Minha mãe sentava para o meu pai
Esse conto explora o flagra corriqueiro, que eu dei na minha mãe sentando carinhosamente no meu pai. Não via seu rosto, apenas sua pica, que sofria...
Ela rebolava e gemia. Por ela ser muito jovem, achei aquilo estranho. Não sabia que necessitava do sexo.
Um choque para mim, ao abrir a cortina ao querer dizer-lhe algo, e vendo-a assim sobre o meu pai, olhando-o de cima, encarando-o, enquanto ele, inerte, recebia aqueles avanços.
De vez em quando ela descia, falava algumas coisas no seu ouvido e beijava. Sua pica vermelha, em baixo, esquentava cada vez mais.
A pica do meu era massiva: por isso as sentadas desde o alto, as reboladas fortes, com gosto. Até mesmo ele gemia em alguns momentos.
Minha mãe estava com uma camisa de rock, apenas. Sua grande buceta se esfregava ali em baixo, gulosa, pouco babada, fazendo barulho.
Acredito que não há nada mais aterrorizante que ver os pais transando, e nada mais prazeroso. O meu que trabalhava o dia inteiro, pensei: agora estava comendo uma buceta. Minha mãe que trabalhava o dia inteiro, agora dava a xavasca. Se resfolegava naquela pica.
Por trás daquele vestido enquanto lavava as roupas, não sabia que tinha todo aquele fogo. Aquela barriguinha saliente, bundão, tudo aquilo sobre o pai com uma jovialidade tão grande que não parecia uma dona de casa.
Os dois pararam por um momento. Começaram a se beijar longamente. Muitos estalos. Quando minha mãe fez menção de sair de cima, saí por detrás da cortina, enquanto eles começaram a se reorganizar. Eu esqueci o que iria dizer-lhe.
- Safada?
Voltei. Ela estava de lado agora. As pernas abertas, meu pai segurava uma delas. De repente, ela foi segurando a cintura do meu pai, parando, parando, e sussurrou:
- No cu.
Meu pai tirou rapidamente a pica e enfiou naquele orifício. Os dois ficavam se encarando. Meu pai, calmo e ela com um olhar desafiador, com raiva, enquanto seu peitos balançavam, ela já sem camisa.

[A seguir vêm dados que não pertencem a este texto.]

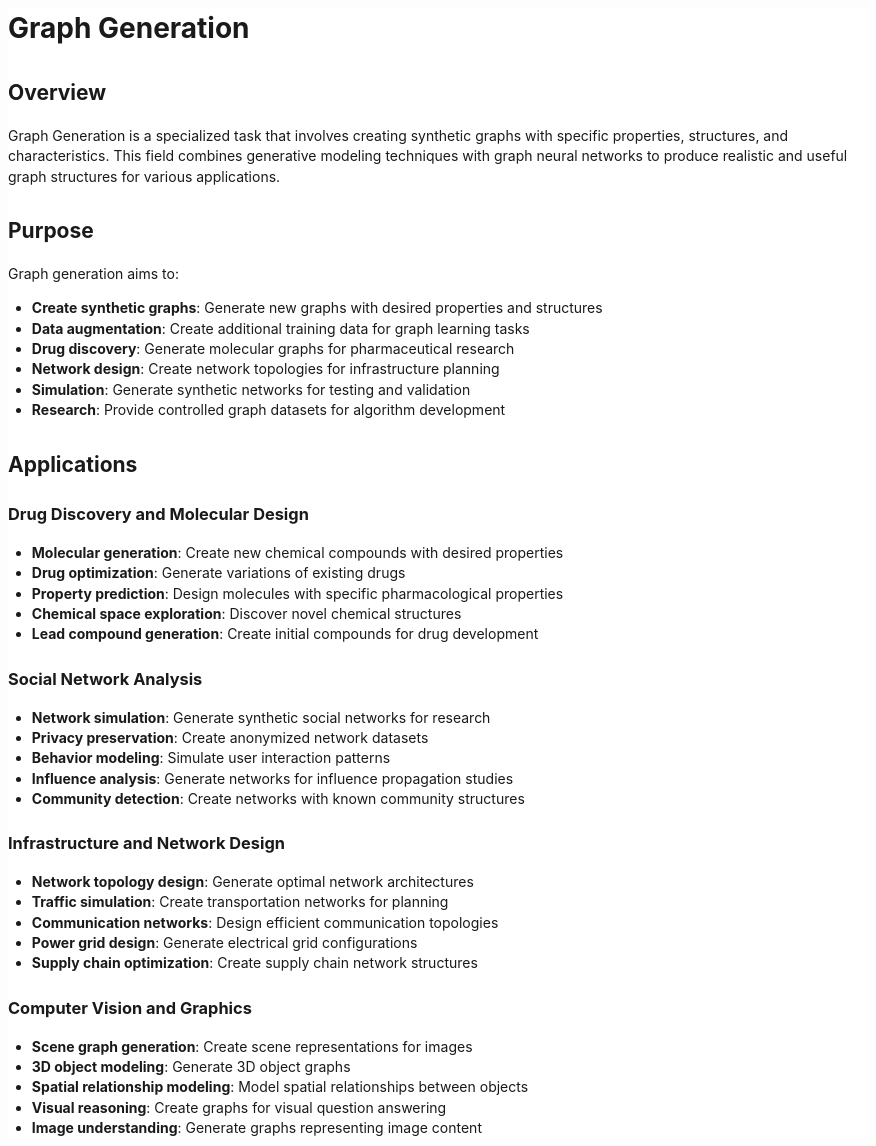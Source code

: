# Graph Generation

## Overview

Graph Generation is a specialized task that involves creating synthetic graphs with specific properties, structures, and characteristics. This field combines generative modeling techniques with graph neural networks to produce realistic and useful graph structures for various applications.

## Purpose

Graph generation aims to:
- **Create synthetic graphs**: Generate new graphs with desired properties and structures
- **Data augmentation**: Create additional training data for graph learning tasks
- **Drug discovery**: Generate molecular graphs for pharmaceutical research
- **Network design**: Create network topologies for infrastructure planning
- **Simulation**: Generate synthetic networks for testing and validation
- **Research**: Provide controlled graph datasets for algorithm development

## Applications

### Drug Discovery and Molecular Design
- **Molecular generation**: Create new chemical compounds with desired properties
- **Drug optimization**: Generate variations of existing drugs
- **Property prediction**: Design molecules with specific pharmacological properties
- **Chemical space exploration**: Discover novel chemical structures
- **Lead compound generation**: Create initial compounds for drug development

### Social Network Analysis
- **Network simulation**: Generate synthetic social networks for research
- **Privacy preservation**: Create anonymized network datasets
- **Behavior modeling**: Simulate user interaction patterns
- **Influence analysis**: Generate networks for influence propagation studies
- **Community detection**: Create networks with known community structures

### Infrastructure and Network Design
- **Network topology design**: Generate optimal network architectures
- **Traffic simulation**: Create transportation networks for planning
- **Communication networks**: Design efficient communication topologies
- **Power grid design**: Generate electrical grid configurations
- **Supply chain optimization**: Create supply chain network structures

### Computer Vision and Graphics
- **Scene graph generation**: Create scene representations for images
- **3D object modeling**: Generate 3D object graphs
- **Spatial relationship modeling**: Model spatial relationships between objects
- **Visual reasoning**: Create graphs for visual question answering
- **Image understanding**: Generate graphs representing image content
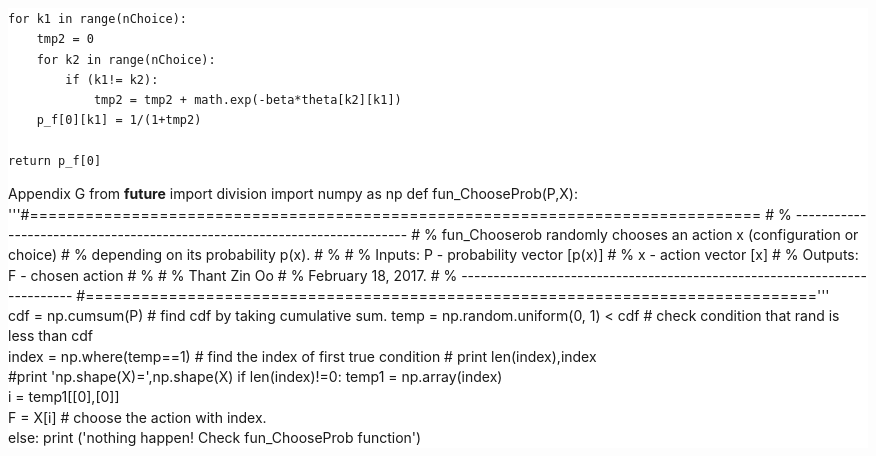     for k1 in range(nChoice):
        tmp2 = 0
        for k2 in range(nChoice):
            if (k1!= k2):
                tmp2 = tmp2 + math.exp(-beta*theta[k2][k1])
        p_f[0][k1] = 1/(1+tmp2)
    
    return p_f[0]











Appendix G
from __future__ import division
import numpy as np 
def fun_ChooseProb(P,X):
    '''#===============================================================================
    # % -------------------------------------------------------------------------
    # % fun_Chooserob randomly chooses an action x (configuration or choice) 
    # % depending on its probability p(x).
    # %
    # % Inputs:   P       - probability vector [p(x)]
    # %           x       - action vector [x]
    # % Outputs:  F       - chosen action
    # %
    # % Thant Zin Oo
    # % February 18, 2017.
    # % ------------------------------------------------------------------------- 
    #==============================================================================='''    
    cdf  = np.cumsum(P) # find cdf by taking cumulative sum.
    temp = np.random.uniform(0, 1) < cdf # check condition that rand is less than cdf    
    index = np.where(temp==1) # find the index of first true condition
    # print len(index),index     
    #print 'np.shape(X)=',np.shape(X)
    if len(index)!=0: 
        temp1 = np.array(index)            
        i =  temp1[[0],[0]]                         
        F = X[i] # choose the action with index.        
    else:
        print ('nothing happen! Check fun_ChooseProb function')
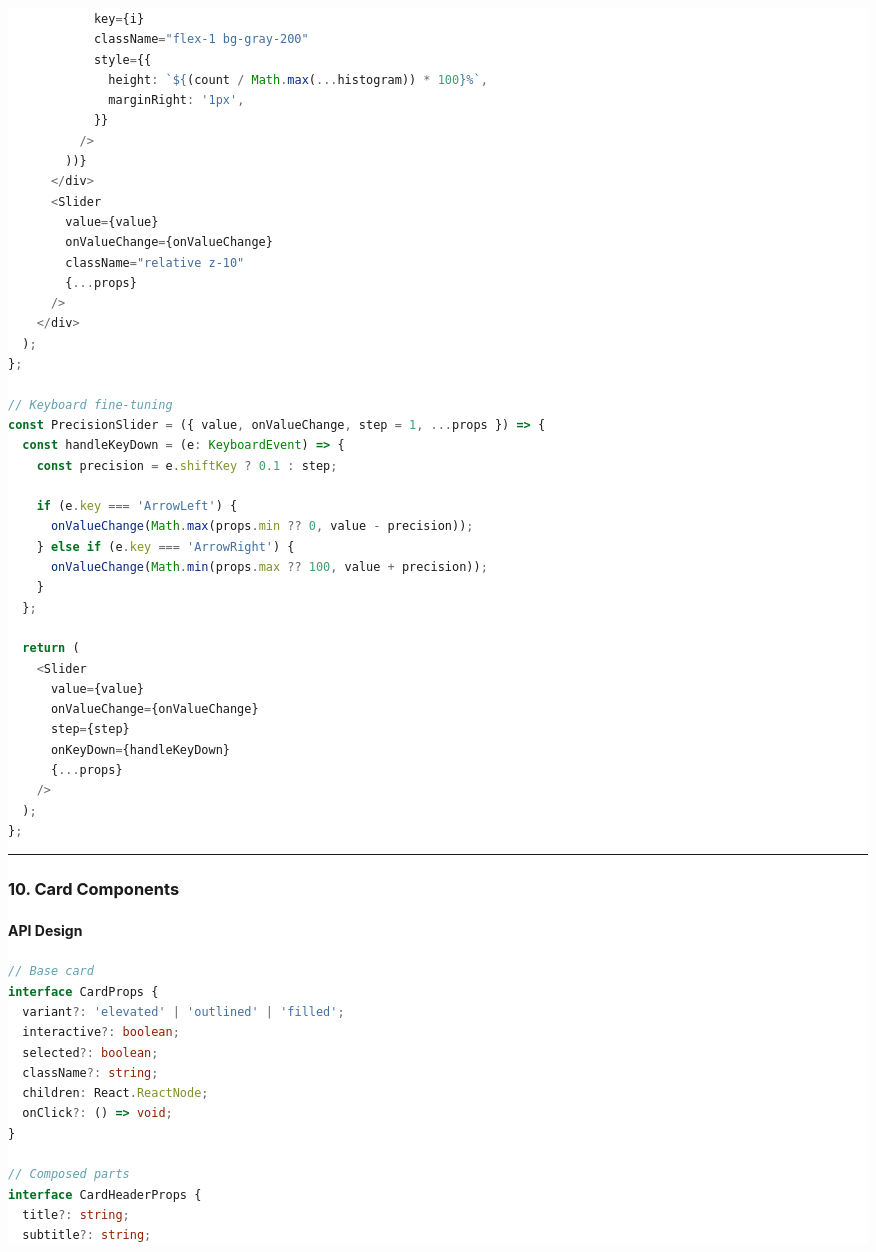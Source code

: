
```typescript
            key={i}
            className="flex-1 bg-gray-200"
            style={{
              height: `${(count / Math.max(...histogram)) * 100}%`,
              marginRight: '1px',
            }}
          />
        ))}
      </div>
      <Slider
        value={value}
        onValueChange={onValueChange}
        className="relative z-10"
        {...props}
      />
    </div>
  );
};

// Keyboard fine-tuning
const PrecisionSlider = ({ value, onValueChange, step = 1, ...props }) => {
  const handleKeyDown = (e: KeyboardEvent) => {
    const precision = e.shiftKey ? 0.1 : step;

    if (e.key === 'ArrowLeft') {
      onValueChange(Math.max(props.min ?? 0, value - precision));
    } else if (e.key === 'ArrowRight') {
      onValueChange(Math.min(props.max ?? 100, value + precision));
    }
  };

  return (
    <Slider
      value={value}
      onValueChange={onValueChange}
      step={step}
      onKeyDown={handleKeyDown}
      {...props}
    />
  );
};
```

---

### 10. Card Components

#### API Design

```typescript
// Base card
interface CardProps {
  variant?: 'elevated' | 'outlined' | 'filled';
  interactive?: boolean;
  selected?: boolean;
  className?: string;
  children: React.ReactNode;
  onClick?: () => void;
}

// Composed parts
interface CardHeaderProps {
  title?: string;
  subtitle?: string;
```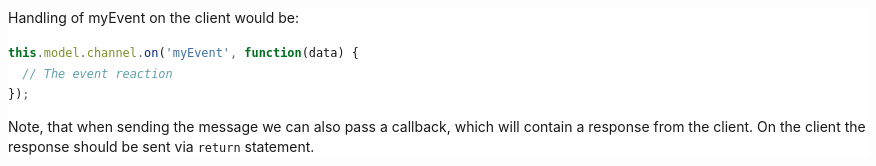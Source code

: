Handling of myEvent on the client would be:
```js
this.model.channel.on('myEvent', function(data) {
  // The event reaction
});
```

Note, that when sending the message we can also pass a callback, which will contain a response from the client. On the client the response should be sent via `return` statement.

Meu pai chupava aqueles peitos com vontade, mordia-os, ela com uma mão sobre o seu peitoral cabeludo. Quando meu pai colocou a mão sobre a sua buceta, pensei que ele ia colocar a pica novamente, mas que nada. De repente, começou a leitá-la.
A testa da buceta recebeu alguns esguichos, os dois ficaram parados por alguns segundos.
Se soubessem que o filho olhava, jamais teriam se entregue de maneira tão carnal e inocente.
No outro dia minha mãe estava lá, lavando roupa e contente. Certamente meu pai a tinha comida novamente naquela noite. O beijo demorado antes de ir pro trabalho não deixava esconder.